Falsche Ängste: Warnung vor einem "Ausverkauf" Europas an China ist Unfug

Die Nachricht, dass europäische Regierungen um Geld aus China werben, lässt die Meinungsmacher des Boulevards aufschreien. Sicher, Europa macht sich abhängig - China aber auch.

Erst ein Jahr ist es her, da priesen Wirtschaftsführer in Europa und Amerika die chinesische Regierung als Retter in höchster Not. Nachdem die westliche Finanzindustrie die schlimmste Rezession der Nachkriegsgeschichte verursacht hatte, waren es Chinas Wirtschaftslenker, die mit dem größten je aufgelegten Konjunkturprogramm weltweit die Nachfrage ankurbelten und damit die Krisenstaaten vor dem Schlimmsten bewahrten.
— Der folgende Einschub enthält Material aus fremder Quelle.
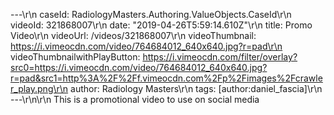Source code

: ---\r\n
                caseId: RadiologyMasters.Authoring.ValueObjects.CaseId\r\n
                videoId: 321868007\r\n
                date: "2019-04-26T5:59:14.610Z"\r\n
                title: Promo Video\r\n
                videoUrl: /videos/321868007\r\n
                videoThumbnail: https://i.vimeocdn.com/video/764684012_640x640.jpg?r=pad\r\n
                videoThumbnailwithPlayButton: https://i.vimeocdn.com/filter/overlay?src0=https://i.vimeocdn.com/video/764684012_640x640.jpg?r=pad&src1=http%3A%2F%2Ff.vimeocdn.com%2Fp%2Fimages%2Fcrawler_play.png\r\n
                author: Radiology Masters\r\n
                tags: [author:daniel_fascia]\r\n
                ---\r\n\r\n
                This is a promotional video to use on social media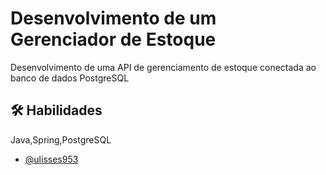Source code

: 
# Desenvolvimento de um Gerenciador de Estoque

Desenvolvimento de uma API de gerenciamento de estoque conectada ao banco de dados PostgreSQL

## 🛠 Habilidades
Java,Spring,PostgreSQL


- [@ulisses953](https://github.com/ulisses953)

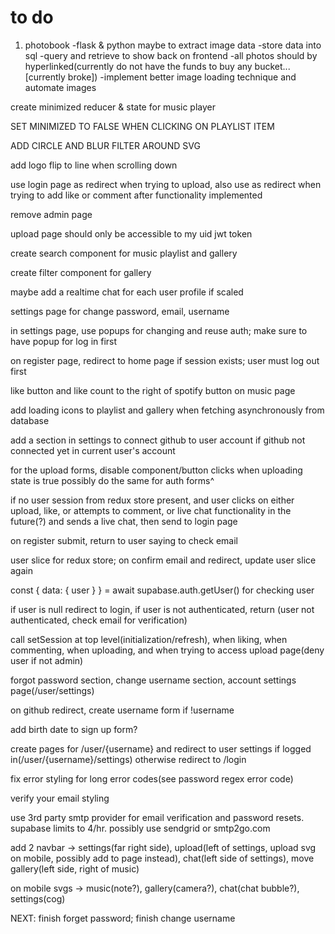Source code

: # to do
1. photobook
    -flask & python maybe to extract image data
    -store data into sql
    -query and retrieve to show back on frontend
    -all photos should by hyperlinked(currently do not have the funds to buy any bucket... [currently broke])
    -implement better image loading technique and automate images

create minimized reducer & state for music player

SET MINIMIZED TO FALSE WHEN CLICKING ON PLAYLIST ITEM

ADD CIRCLE AND BLUR FILTER AROUND SVG

add logo flip to line when scrolling down

use login page as redirect when trying to upload, also use as redirect when trying to add like or comment after functionality implemented

remove admin page

upload page should only be accessible to my uid jwt token

create search component for music playlist and gallery

create filter component for gallery

maybe add a realtime chat for each user profile if scaled

settings page for change password, email, username

in settings page, use popups for changing and reuse auth; make sure to have popup for log in first

on register page, redirect to home page if session exists; user must log out first

like button and like count to the right of spotify button on music page

add loading icons to playlist and gallery when fetching asynchronously from database

add a section in settings to connect github to user account if github not connected yet in current user's account

for the upload forms, disable component/button clicks when uploading state is true
possibly do the same for auth forms^

if no user session from redux store present, and user clicks on either upload, like, or attempts to comment, or live chat functionality in the future(?) and sends a live chat, then send to login page

on register submit, return to user saying to check email

user slice for redux store; on confirm email and redirect, update user slice again

const { data: { user } } = await supabase.auth.getUser() for checking user

if user is null redirect to login, if user is not authenticated, return (user not authenticated, check email for verification)

call setSession at top level(initialization/refresh), when liking, when commenting, when uploading, and when trying to access upload page(deny user if not admin)

forgot password section, change username section, account settings page(/user/settings)

on github redirect, create username form if !username

add birth date to sign up form?

create pages for /user/{username} and redirect to user settings if logged in(/user/{username}/settings) otherwise redirect to /login

fix error styling for long error codes(see password regex error code)

verify your email styling

use 3rd party smtp provider for email verification and password resets. supabase limits to 4/hr. possibly use sendgrid or smtp2go.com

add 2 navbar -> settings(far right side), upload(left of settings, upload svg on mobile, possibly add to page instead), chat(left side of settings), move gallery(left side, right of music)

on mobile svgs -> music(note?), gallery(camera?), chat(chat bubble?), settings(cog)

NEXT: finish forget password; finish change username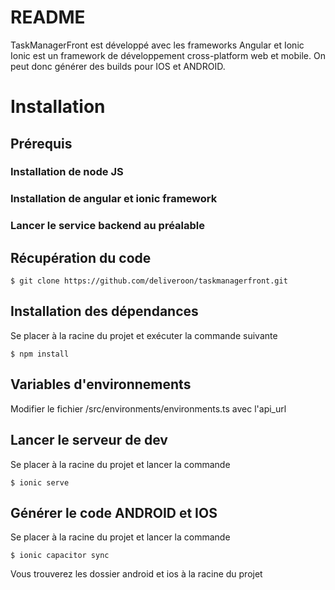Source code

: # README

TaskManagerFront est développé avec les frameworks Angular et Ionic 
Ionic est un framework de développement cross-platform web et mobile. On peut donc générer des builds pour IOS et ANDROID.
 

# Installation

## Prérequis

### Installation de node JS
### Installation de angular et ionic framework
### Lancer le service backend au préalable

## Récupération du code

    $ git clone https://github.com/deliveroon/taskmanagerfront.git
    
## Installation des dépendances
Se placer à la racine du projet et exécuter la commande suivante 

    $ npm install

## Variables d'environnements

Modifier le fichier /src/environments/environments.ts avec l'api_url

## Lancer le serveur de dev

Se placer à la racine du projet et lancer la commande

    $ ionic serve

## Générer le code ANDROID et IOS

Se placer à la racine du projet et lancer la commande

    $ ionic capacitor sync
    
Vous trouverez les dossier android et ios à la racine du projet
    

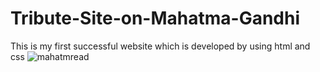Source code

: # Tribute-Site-on-Mahatma-Gandhi
This is my first successful website which is developed by using html and css
![mahatmread](https://user-images.githubusercontent.com/102819825/178420048-f22ec4e8-6fab-40c7-b444-8575bfab2f4e.png)
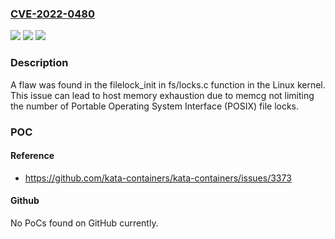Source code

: ### [CVE-2022-0480](https://cve.mitre.org/cgi-bin/cvename.cgi?name=CVE-2022-0480)
![](https://img.shields.io/static/v1?label=Product&message=kernel&color=blue)
![](https://img.shields.io/static/v1?label=Version&message=n%2Fa&color=blue)
![](https://img.shields.io/static/v1?label=Vulnerability&message=CWE-770%20-%20Allocation%20of%20Resources%20Without%20Limits%20or%20Throttling.&color=brighgreen)

### Description

A flaw was found in the filelock_init in fs/locks.c function in the Linux kernel. This issue can lead to host memory exhaustion due to memcg not limiting the number of Portable Operating System Interface (POSIX) file locks.

### POC

#### Reference
- https://github.com/kata-containers/kata-containers/issues/3373

#### Github
No PoCs found on GitHub currently.

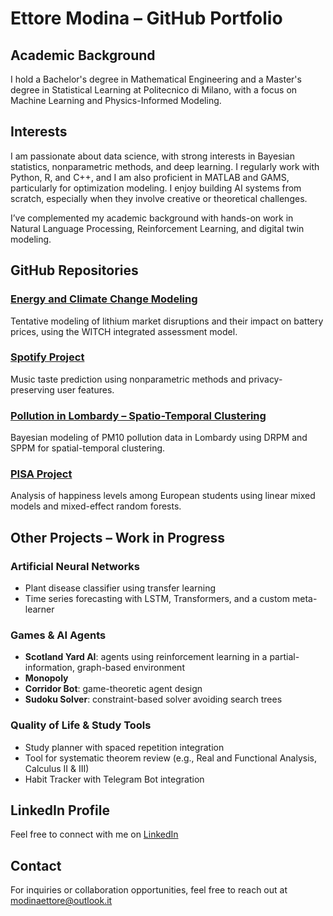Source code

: # Ettore Modina – GitHub Portfolio

## Academic Background
I hold a Bachelor's degree in Mathematical Engineering and a Master's degree in Statistical Learning at Politecnico di Milano, with a focus on Machine Learning and Physics-Informed Modeling.

## Interests
I am passionate about data science, with strong interests in Bayesian statistics, nonparametric methods, and deep learning. I regularly work with Python, R, and C++, and I am also proficient in MATLAB and GAMS, particularly for optimization modeling. I enjoy building AI systems from scratch, especially when they involve creative or theoretical challenges.

I’ve complemented my academic background with hands-on work in Natural Language Processing, Reinforcement Learning, and digital twin modeling.

## GitHub Repositories

### [Energy and Climate Change Modeling](https://github.com/ettoremodina/ECC-Project2.git)
Tentative modeling of lithium market disruptions and their impact on battery prices, using the WITCH integrated assessment model.

### [Spotify Project](https://github.com/ettoremodina/Spotify-Project.git)
Music taste prediction using nonparametric methods and privacy-preserving user features.

### [Pollution in Lombardy – Spatio-Temporal Clustering](https://github.com/federicomor/progetto-bayesian.git)
Bayesian modeling of PM10 pollution data in Lombardy using DRPM and SPPM for spatial-temporal clustering.

### [PISA Project](https://github.com/federicomor/progetto-applied.git)
Analysis of happiness levels among European students using linear mixed models and mixed-effect random forests.

## Other Projects – Work in Progress

### Artificial Neural Networks
- Plant disease classifier using transfer learning  
- Time series forecasting with LSTM, Transformers, and a custom meta-learner

### Games & AI Agents
- **Scotland Yard AI**: agents using reinforcement learning in a partial-information, graph-based environment  
- **Monopoly**  
- **Corridor Bot**: game-theoretic agent design  
- **Sudoku Solver**: constraint-based solver avoiding search trees

### Quality of Life & Study Tools
- Study planner with spaced repetition integration  
- Tool for systematic theorem review (e.g., Real and Functional Analysis, Calculus II & III)
- Habit Tracker with Telegram Bot integration

## LinkedIn Profile
Feel free to connect with me on [LinkedIn](https://www.linkedin.com/in/ettore-modina-b189881a9)

## Contact
For inquiries or collaboration opportunities, feel free to reach out at [modinaettore@outlook.it](mailto:modinaettore@outlook.it)
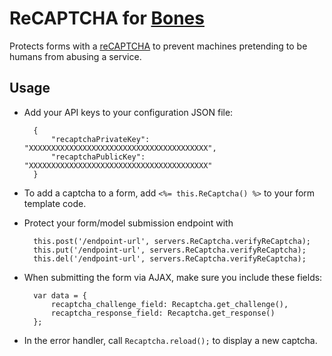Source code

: # ReCAPTCHA for [Bones](https://github.com/developmentseed/bones)
Protects forms with a [reCAPTCHA](http://www.google.com/recaptcha) to prevent machines pretending to be humans from abusing a service.

## Usage

* Add your API keys to your configuration JSON file:

        {
            "recaptchaPrivateKey": "XXXXXXXXXXXXXXXXXXXXXXXXXXXXXXXXXXXXXXXX",
            "recaptchaPublicKey": "XXXXXXXXXXXXXXXXXXXXXXXXXXXXXXXXXXXXXXXX"
        }

* To add a captcha to a form, add `<%= this.ReCaptcha() %>` to your form template code.

* Protect your form/model submission endpoint with

        this.post('/endpoint-url', servers.ReCaptcha.verifyReCaptcha);
        this.put('/endpoint-url', servers.ReCaptcha.verifyReCaptcha);
        this.del('/endpoint-url', servers.ReCaptcha.verifyReCaptcha);

* When submitting the form via AJAX, make sure you include these fields:

        var data = {
            recaptcha_challenge_field: Recaptcha.get_challenge(),
            recaptcha_response_field: Recaptcha.get_response()
        };

* In the error handler, call `Recaptcha.reload();` to display a new captcha.

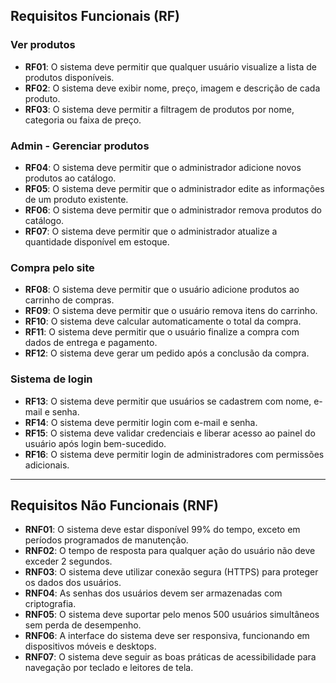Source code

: ## Requisitos Funcionais (RF)

### Ver produtos

- **RF01**: O sistema deve permitir que qualquer usuário visualize a lista de produtos disponíveis.
- **RF02**: O sistema deve exibir nome, preço, imagem e descrição de cada produto.
- **RF03**: O sistema deve permitir a filtragem de produtos por nome, categoria ou faixa de preço.

### Admin - Gerenciar produtos

- **RF04**: O sistema deve permitir que o administrador adicione novos produtos ao catálogo.
- **RF05**: O sistema deve permitir que o administrador edite as informações de um produto existente.
- **RF06**: O sistema deve permitir que o administrador remova produtos do catálogo.
- **RF07**: O sistema deve permitir que o administrador atualize a quantidade disponível em estoque.

### Compra pelo site

- **RF08**: O sistema deve permitir que o usuário adicione produtos ao carrinho de compras.
- **RF09**: O sistema deve permitir que o usuário remova itens do carrinho.
- **RF10**: O sistema deve calcular automaticamente o total da compra.
- **RF11**: O sistema deve permitir que o usuário finalize a compra com dados de entrega e pagamento.
- **RF12**: O sistema deve gerar um pedido após a conclusão da compra.

### Sistema de login

- **RF13**: O sistema deve permitir que usuários se cadastrem com nome, e-mail e senha.
- **RF14**: O sistema deve permitir login com e-mail e senha.
- **RF15**: O sistema deve validar credenciais e liberar acesso ao painel do usuário após login bem-sucedido.
- **RF16**: O sistema deve permitir login de administradores com permissões adicionais.

---

## Requisitos Não Funcionais (RNF)

- **RNF01**: O sistema deve estar disponível 99% do tempo, exceto em períodos programados de manutenção.
- **RNF02**: O tempo de resposta para qualquer ação do usuário não deve exceder 2 segundos.
- **RNF03**: O sistema deve utilizar conexão segura (HTTPS) para proteger os dados dos usuários.
- **RNF04**: As senhas dos usuários devem ser armazenadas com criptografia.
- **RNF05**: O sistema deve suportar pelo menos 500 usuários simultâneos sem perda de desempenho.
- **RNF06**: A interface do sistema deve ser responsiva, funcionando em dispositivos móveis e desktops.
- **RNF07**: O sistema deve seguir as boas práticas de acessibilidade para navegação por teclado e leitores de tela.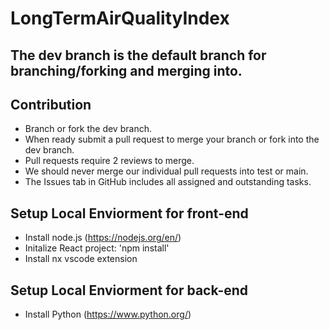 # LongTermAirQualityIndex
## The dev branch is the default branch for branching/forking and merging into. 
## Contribution
- Branch or fork the dev branch.
- When ready submit a pull request to merge your branch or fork into the dev branch.
- Pull requests require 2 reviews to merge.
- We should never merge our individual pull requests into test or main.
- The Issues tab in GitHub includes all assigned and outstanding tasks. 
## Setup Local Enviorment for front-end
- Install node.js (https://nodejs.org/en/)
- Initalize React project: 'npm install'
- Install nx vscode extension
## Setup Local Enviorment for back-end
- Install Python (https://www.python.org/)
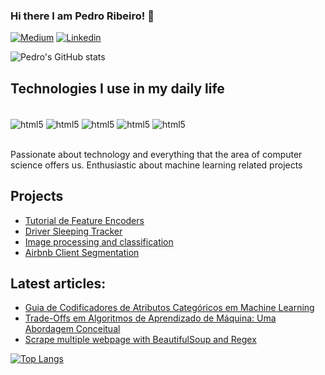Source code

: ### Hi there I am Pedro Ribeiro! 👋

[![Medium](https://img.shields.io/badge/Medium-12100E?style=for-the-badge&logo=medium&logoColor=white)](https://medium.com/@pedrorp)
[![Linkedin](https://img.shields.io/badge/LinkedIn-0077B5?style=for-the-badge&logo=linkedin&logoColor=white)](https://www.linkedin.com/in/pedrocesarrp/)

![Pedro's GitHub stats](https://github-readme-stats.vercel.app/api?username=pedrocrp&show_icons=true&theme=dracula)

## Technologies I use in my daily life 

<div style="display: inline_block"><br/>
  <img align="center" alt="html5" src="https://img.shields.io/badge/Python-3776AB?style=for-the-  badge&logo=python&logoColor=white" />
  <img align="center" alt="html5" src="https://img.shields.io/badge/MySQL-00000F?style=for-the-badge&logo=mysql&logoColor=white" />
  <img align="center" alt="html5" src="https://img.shields.io/badge/PostgreSQL-316192?style=for-the-badge&logo=postgresql&logoColor=white" />
  <img align="center" alt="html5" src="https://img.shields.io/badge/Microsoft_Excel-217346?style=for-the-badge&logo=microsoft-excel&logoColor=white" />
  <img align="center" alt="html5" src="https://img.shields.io/badge/Microsoft_Azure-0089D6?style=for-the-badge&logo=microsoft-azure&logoColor=white" />
 </div><br/>

Passionate about technology and everything that the area of computer science offers us. Enthusiastic about machine learning related projects
## Projects
- [Tutorial de Feature Encoders](https://github.com/pedrocrp/data_projects/tree/main/feature_encoders_tutorial)
- [Driver Sleeping Tracker](https://github.com/pedrocrp/data_projects/tree/main/driver_sleeping_tracker)
- [Image processing and classification](https://github.com/pedrocrp/data_projects/tree/main/image_processing_and_classification)
- [Airbnb Client Segmentation](https://github.com/pedrocrp/data_projects/tree/main/airbnb)
## Latest articles:
- [Guia de Codificadores de Atributos Categóricos em Machine Learning](https://medium.com/@pedrorp/guia-de-codificadores-de-atributos-categ%C3%B3ricos-em-machine-learning-60a9f22c9a3b)<br/>
- [Trade-Offs em Algoritmos de Aprendizado de Máquina: Uma Abordagem Conceitual](https://medium.com/@pedrorp/balancing-trade-offs-in-machine-learning-algorithms-a-contextual-approach-7a4c382846a3)<br/>
- [Scrape multiple webpage with BeautifulSoup and Regex](https://medium.com/@pedrorp/scrape-multiple-webpage-with-beautifulsoup-and-regex-14a3ab21e570)<br/>

[![Top Langs](https://github-readme-stats.vercel.app/api/top-langs/?username=pedrocrp)](https://github.com/pedrocrp/github-readme-stats)

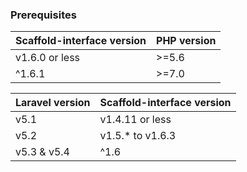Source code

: ### Prerequisites


| Scaffold-interface version | PHP version     |
|----------------------------|-----------------|
|       v1.6.0 or less       |      >=5.6      |
|       ^1.6.1     |      >=7.0      |

| Laravel version | Scaffold-interface version |
|-----------------|----------------------------|
|      v5.1       |       v1.4.11 or less      |
|      v5.2       |       v1.5.* to v1.6.3     |
|   v5.3 & v5.4   |       ^1.6 				   |

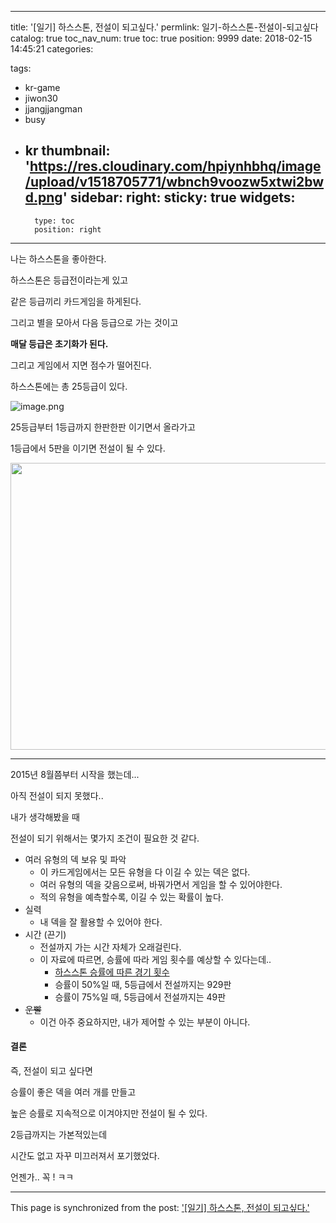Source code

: 
---
title: '[일기] 하스스톤, 전설이 되고싶다.'
permlink: 일기-하스스톤-전설이-되고싶다
catalog: true
toc_nav_num: true
toc: true
position: 9999
date: 2018-02-15 14:45:21
categories:

tags:
- kr-game
- jiwon30
- jjangjjangman
- busy
- kr
thumbnail: 'https://res.cloudinary.com/hpiynhbhq/image/upload/v1518705771/wbnch9voozw5xtwi2bwd.png'
sidebar:
    right:
        sticky: true
widgets:
    -
        type: toc
        position: right
---


나는 하스스톤을 좋아한다.

하스스톤은 등급전이라는게 있고

같은 등급끼리 카드게임을 하게된다.

그리고 별을 모아서 다음 등급으로 가는 것이고

**매달 등급은 초기화가 된다.**

그리고 게임에서 지면 점수가 떨어진다.

하스스톤에는 총 25등급이 있다.

![image.png](https://res.cloudinary.com/hpiynhbhq/image/upload/v1518705771/wbnch9voozw5xtwi2bwd.png)


25등급부터 1등급까지 한판한판 이기면서 올라가고

1등급에서 5판을 이기면 전설이 될 수 있다.

<img class="alignnone wp-image-967 size-large" src="http://128.134.57.131/wordpress/wp-content/uploads/2018/02/캡처333-1024x560.png" alt="" width="840" height="459" />

<hr />

2015년 8월쯤부터 시작을 했는데...

아직 전설이 되지 못했다..

내가 생각해봤을 때

전설이 되기 위해서는 몇가지 조건이 필요한 것 같다.
<ul>
 	<li>여러 유형의 덱 보유 및 파악
<ul>
 	<li>이 카드게임에서는 모든 유형을 다 이길 수 있는 덱은 없다.</li>
 	<li>여러 유형의 덱을 갖음으로써, 바꿔가면서 게임을 할 수 있어야한다.</li>
 	<li>적의 유형을 예측할수록, 이길 수 있는 확률이 높다.</li>
</ul>
</li>
 	<li>실력
<ul>
 	<li>내 덱을 잘 활용할 수 있어야 한다.</li>
</ul>
</li>
 	<li>시간 (끈기)
<ul>
 	<li>전설까지 가는 시간 자체가 오래걸린다.</li>
 	<li>이 자료에 따르면, 승률에 따라 게임 횟수를 예상할 수 있다는데..
<ul>
 	<li><a href="http://www.inven.co.kr/board/hs/3559/5647">하스스톤 승률에 따른 경기 횟수</a></li>
 	<li>승률이 50%일 때, 5등급에서 전설까지는 929판</li>
 	<li>승률이 75%일 때, 5등급에서 전설까지는 49판</li>
</ul>
</li>
</ul>
</li>
 	<li><del>운빨</del>
<ul>
 	<li>이건 아주 중요하지만, 내가 제어할 수 있는 부분이 아니다.</li>
</ul>
</li>
</ul>
<h4>결론</h4>
즉, 전설이 되고 싶다면

승률이 좋은 덱을 여러 개를 만들고

높은 승률로 지속적으로 이겨야지만 전설이 될 수 있다.

2등급까지는 가본적있는데

시간도 없고 자꾸 미끄러져서 포기했었다.

언젠가.. 꼭 ! ㅋㅋ

- - -

This page is synchronized from the post: ['[일기] 하스스톤, 전설이 되고싶다.'](https://steempeak.com/@jacobyu/3wubwt)
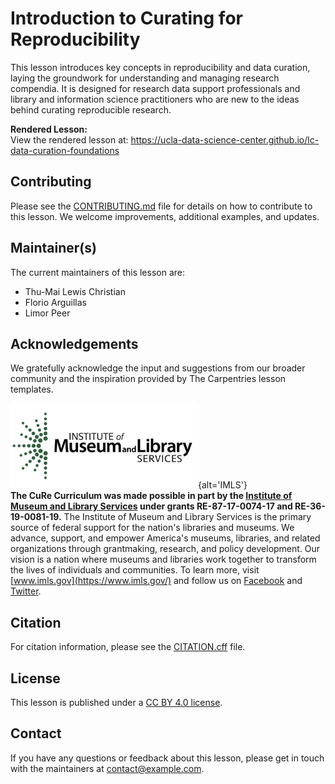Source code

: # Introduction to Curating for Reproducibility

This lesson introduces key concepts in reproducibility and data curation, laying the groundwork for understanding and managing research compendia. It is designed for research data support professionals and library and information science practitioners who are new to the ideas behind curating reproducible research.

**Rendered Lesson:**  
View the rendered lesson at: <https://ucla-data-science-center.github.io/lc-data-curation-foundations>

## Contributing

Please see the [CONTRIBUTING.md](CONTRIBUTING.md) file for details on how to contribute to this lesson. We welcome improvements, additional examples, and updates.

## Maintainer(s)

The current maintainers of this lesson are:

-   Thu-Mai Lewis Christian  
-   Florio Arguillas  
-   Limor Peer

## Acknowledgements

We gratefully acknowledge the input and suggestions from our broader community and the inspiration provided by The Carpentries lesson templates.

![](episodes/fig/imls.jpg "IMLS logo"){alt='IMLS'}  
**The CuRe Curriculum was made possible in part by the [Institute of Museum and Library Services](https://www.imls.gov/) under grants RE-87-17-0074-17 and RE-36-19-0081-19.** The Institute of Museum and Library Services is the primary source of federal support for the nation's libraries and museums. We advance, support, and empower America's museums, libraries, and related organizations through grantmaking, research, and policy development. Our vision is a nation where museums and libraries work together to transform the lives of individuals and communities. To learn more, visit [www.imls.gov](https://www.imls.gov/) and follow us on [Facebook](https://www.facebook.com/USIMLS) and [Twitter](https://www.twitter.com/us_imls).

## Citation

For citation information, please see the [CITATION.cff](CITATION.cff) file.

## License

This lesson is published under a [CC BY 4.0 license](LICENSE.md).

## Contact

If you have any questions or feedback about this lesson, please get in touch with the maintainers at [contact\@example.com](mailto:contact@example.com).
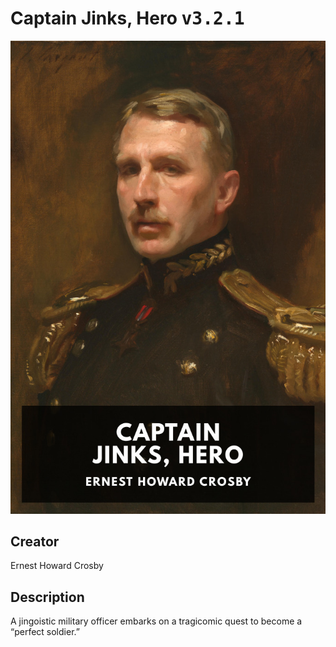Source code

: 
# Captain Jinks, Hero <kbd>v3.2.1</kbd>

<center>
  <img src="./cover-1024.jpg"/>
</center>

## Creator
Ernest Howard Crosby

## Description
A jingoistic military officer embarks on a tragicomic quest to become a “perfect soldier.”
Insbesondere der deutschen Industrie bescherte der China-Boom eine Sonderkonjunktur und ließ die Folgen der Krise hierzulande glimpflich ausfallen.

Aber nun, da die Regierungen der Eurozone bei Chinas Wirtschaftslenkern um Kredithilfe bei der Bewältigung ihres Schuldendebakels werben, gilt die chinesische Wirtschaftsmacht vielen Zeitgenossen plötzlich als Bedrohung. Es drohe ein Ausverkauf Europas an China, warnen uns die Meinungsmacher des Boulevards. Hans-Werner Sinn, Deutschlands letzter Nationalökonom, verstieg sich gar zu der Behauptung, die mögliche Beteiligung der chinesischen Zentralbank am Euro-Rettungsfonds mache die EU „politisch abhängig“ und verschaffe den Chinesen „ein Einfallstor für ihre Waren“.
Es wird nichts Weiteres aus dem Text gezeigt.